Trish was fairly slim
and quite attractive. She often referred to herself as a “nerd
goddess” since she was a hacker-turned-CTO but could have easily
pulled off any career where being pretty counted—though Jason
pitied anyone who was foolish enough to suggest that to her. She
kept her dark hair short less for style purposes and more to not
have to fuss with it unless she felt like it.

Don, by contrast, was
entirely average to look at: a round face with plain glasses
beneath a receding line of sandy-blond, short, always-askew hair.
He wasn’t obese, but he was comfortably soft from so many years
spent sitting in labs or behind computers. His warm smile and
slightly rumpled clothes gave away exactly what he was: a kind,
gentle, friendly scientist.

The two of them were as
close to him as anyone had ever been. His cook and his housekeeper
knew there was something odd and secretive about him, but as
befitted loyal and well-paid servants, they kept their noses out of
his business. It was only Trish and Don he trusted with the secret
of who and what he was. Well, not entirely what he was. He had
admitted to Trish that he had been a monster in his past, but even
she had no idea to what dark depths he’d taken his power.

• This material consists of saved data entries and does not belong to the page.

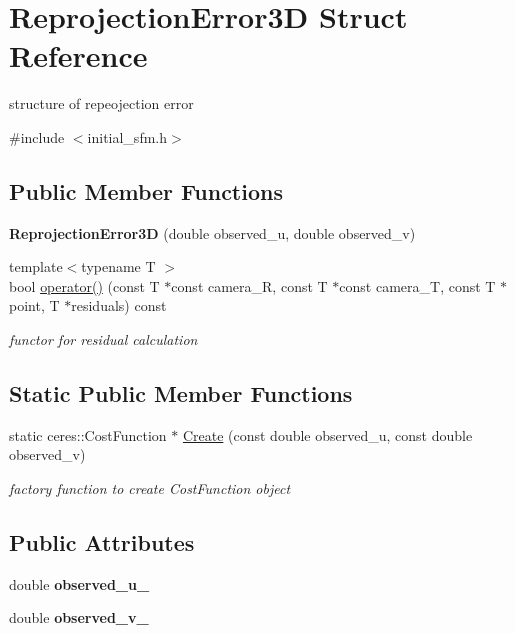 \hypertarget{structReprojectionError3D}{}\section{Reprojection\+Error3D Struct Reference}
\label{structReprojectionError3D}


structure of repeojection error  




{\ttfamily \#include $<$initial\+\_\+sfm.\+h$>$}

\subsection*{Public Member Functions}
\begin{DoxyCompactItemize}
\item 
\mbox{\label{structReprojectionError3D_abb8446263a017ee34afc29be2e1c4c09}} 
{\bfseries Reprojection\+Error3D} (double observed\+\_\+u, double observed\+\_\+v)
\item 
{\footnotesize template$<$typename T $>$ }\\bool \hyperlink{structReprojectionError3D_a7cbde2912c71ddefcf084788ce649e9a}{operator()} (const T $\ast$const camera\+\_\+R, const T $\ast$const camera\+\_\+T, const T $\ast$point, T $\ast$residuals) const
\begin{DoxyCompactList}\small\item\em functor for residual calculation \end{DoxyCompactList}\end{DoxyCompactItemize}
\subsection*{Static Public Member Functions}
\begin{DoxyCompactItemize}
\item 
static ceres\+::\+Cost\+Function $\ast$ \hyperlink{structReprojectionError3D_adb37d081c013ea177b2fb3a26d9e7aab}{Create} (const double observed\+\_\+u, const double observed\+\_\+v)
\begin{DoxyCompactList}\small\item\em factory function to create Cost\+Function object \end{DoxyCompactList}\end{DoxyCompactItemize}
\subsection*{Public Attributes}
\begin{DoxyCompactItemize}
\item 
\mbox{\label{structReprojectionError3D_a152397137c2f3919d9e030a671e0534d}} 
double {\bfseries observed\+\_\+u\+\_\+}
\item 
\mbox{\label{structReprojectionError3D_a3e41c8b9db195ac3961ca785b3ea4c06}} 
double {\bfseries observed\+\_\+v\+\_\+}
\end{DoxyCompactItemize}


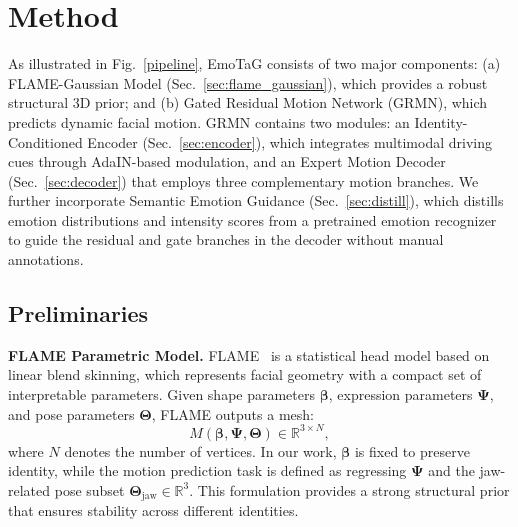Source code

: \section{Method}
As illustrated in Fig.~\ref{pipeline}, EmoTaG consists of two major components:
(a) FLAME-Gaussian Model (Sec.~\ref{sec:flame_gaussian}), which provides a robust structural 3D prior; and 
(b) Gated Residual Motion Network (GRMN), which predicts dynamic facial motion. 
GRMN contains two modules: an Identity-Conditioned Encoder (Sec.~\ref{sec:encoder}), which integrates multimodal driving cues through AdaIN-based modulation, and an Expert Motion Decoder (Sec.~\ref{sec:decoder}) that employs three complementary motion branches. We further incorporate Semantic Emotion Guidance (Sec.~\ref{sec:distill}), which distills emotion distributions and intensity scores from a pretrained emotion recognizer~\cite{serengil2024lightface} to guide the residual and gate branches in the decoder without manual annotations.


\subsection{Preliminaries}

\textbf{FLAME Parametric Model.}
FLAME~\cite{li2017learning} is a statistical head model based on linear blend skinning, which represents facial geometry with a compact set of interpretable parameters. 
Given shape parameters $\boldsymbol{\beta}$, expression parameters $\boldsymbol{\Psi}$, and pose parameters $\boldsymbol{\Theta}$, FLAME outputs a mesh:
\begin{equation}
M(\boldsymbol{\beta}, \boldsymbol{\Psi}, \boldsymbol{\Theta}) \in \mathbb{R}^{3 \times N},
\label{eq:flame-mesh}
\end{equation}
where $N$ denotes the number of vertices. 
In our work, $\boldsymbol{\beta}$ is fixed to preserve identity, while the motion prediction task is defined as regressing $\boldsymbol{\Psi}$ and the jaw-related pose subset $\boldsymbol{\Theta}_{\text{jaw}} \in \mathbb{R}^{3}$. This formulation provides a strong structural prior that ensures stability across different identities. 

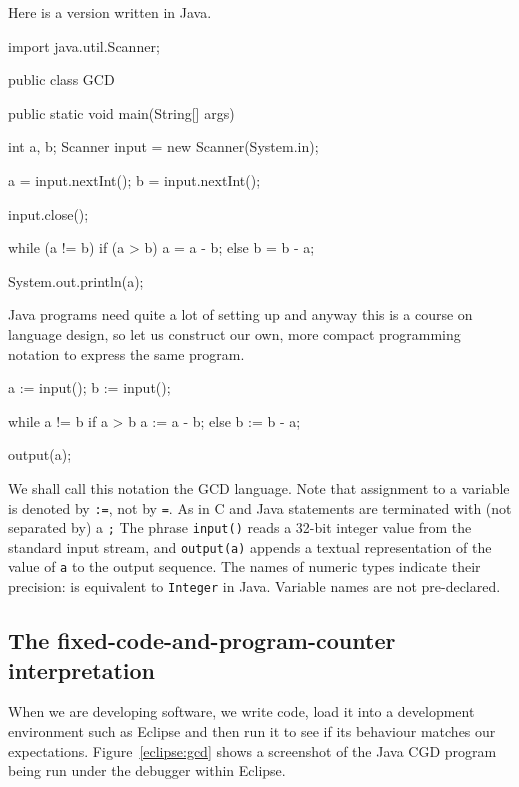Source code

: \documentclass[11pt]{book}
\begin{document}
Here is a version written in Java.
\begin{codeblock}
import java.util.Scanner;

public class GCD {
  public static void main(String[] args) {
    int a, b;
    Scanner input = new Scanner(System.in);

    a = input.nextInt();
    b = input.nextInt();

    input.close();

    while (a != b)
      if (a > b)
        a = a - b;
      else
        b = b - a;

    System.out.println(a);
  }
}\end{codeblock}
Java programs need quite a lot of setting up and anyway this is a course on language design, so let us construct our own, more compact programming notation to express the same program. 
\begin{codeblock}
a := input(); 
b := input();

while a != b 
   if a > b
     a := a - b; 
   else
     b := b - a; 

output(a);
\end{codeblock}
\label{GCDCava}
We shall call this notation the GCD language. Note that assignment to a variable is denoted by \verb+:=+, not by \verb+=+. As in C and Java statements are terminated with (not separated by) a \verb+;+ The phrase \verb+input()+ reads a 32-bit integer value from the standard input stream, and \verb+output(a)+ appends a textual representation of the value of \verb+a+ to the output sequence. The names of numeric types indicate their precision: {\tt } is equivalent to {\tt Integer} in Java. Variable names are not pre-declared.
 
\subsection{The fixed-code-and-program-counter interpretation}
When we are developing software, we write code, load it into a development environment such as Eclipse and then run it to see if its behaviour matches our expectations. Figure~\ref{eclipse:gcd} shows a screenshot of the Java CGD program being run under the debugger within Eclipse. 
\end{document}
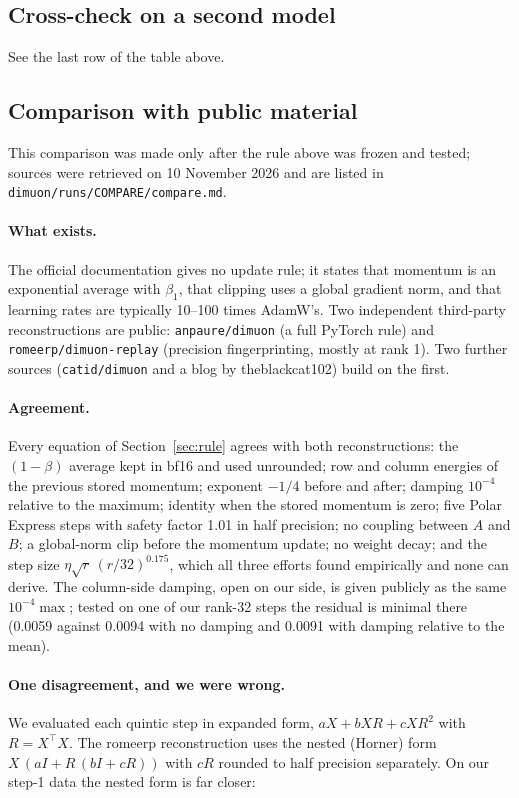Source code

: \documentclass[11pt]{article}
\begin{document}
\subsection{Cross-check on a second model}
See the last row of the table above.
\subsection{Comparison with public material}\label{sec:compare}
This comparison was made only after the rule above was frozen and tested; sources were
retrieved on 10 November 2026 and are listed in \texttt{dimuon/runs/COMPARE/compare.md}.

\paragraph{What exists.} The official documentation gives no update rule; it states that
momentum is an exponential average with $\beta_1$, that clipping uses a global gradient norm,
and that learning rates are typically 10--100 times AdamW's. Two independent third-party
reconstructions are public: \texttt{anpaure/dimuon} (a full PyTorch rule) and
\texttt{romeerp/dimuon-replay} (precision fingerprinting, mostly at rank 1). Two further
sources (\texttt{catid/dimuon} and a blog by theblackcat102) build on the first.

\paragraph{Agreement.} Every equation of Section~\ref{sec:rule} agrees with both
reconstructions: the $(1-\beta)$ average kept in bf16 and used unrounded; row and column
energies of the previous stored momentum; exponent $-1/4$ before and after; damping
$10^{-4}$ relative to the maximum; identity when the stored momentum is zero; five Polar
Express steps with safety factor 1.01 in half precision; no coupling between $A$ and $B$; a
global-norm clip before the momentum update; no weight decay; and the step size
$\eta\sqrt r\,(r/32)^{0.175}$, which all three efforts found empirically and none can derive.
The column-side damping, open on our side, is given publicly as the same $10^{-4}\max$; tested
on one of our rank-32 steps the residual is minimal there (0.0059 against 0.0094 with no
damping and 0.0091 with damping relative to the mean).

\paragraph{One disagreement, and we were wrong.} We evaluated each quintic step in expanded
form, $aX+bXR+cXR^2$ with $R=X^\top X$. The romeerp reconstruction uses the nested (Horner)
form $X\,(aI+R\,(bI+cR))$ with $cR$ rounded to half precision separately. On our step-1 data
the nested form is far closer:
\end{document}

And even
though both of them shared his excitement at potentially finding
another of his kind—if indeed he was a kind of anything—they could
not possibly fathom the depth of his need to no longer go through a
potentially endless future alone.

As Jason sat letting
his heart grow heavy with such thoughts, Don suddenly winced and
said, “Oh crap, that’s not good.”

“What?” asked
Trish.

“Uh … yuck.” Don
groaned as he appeared to be battling between reading further and
squirming away from the text.

“What?” Trish
repeated.

Don looked at Jason
apologetically. “Don’t get mad at me, but I think we need to
re-evaluate the wisdom of setting whatever’s down there free.”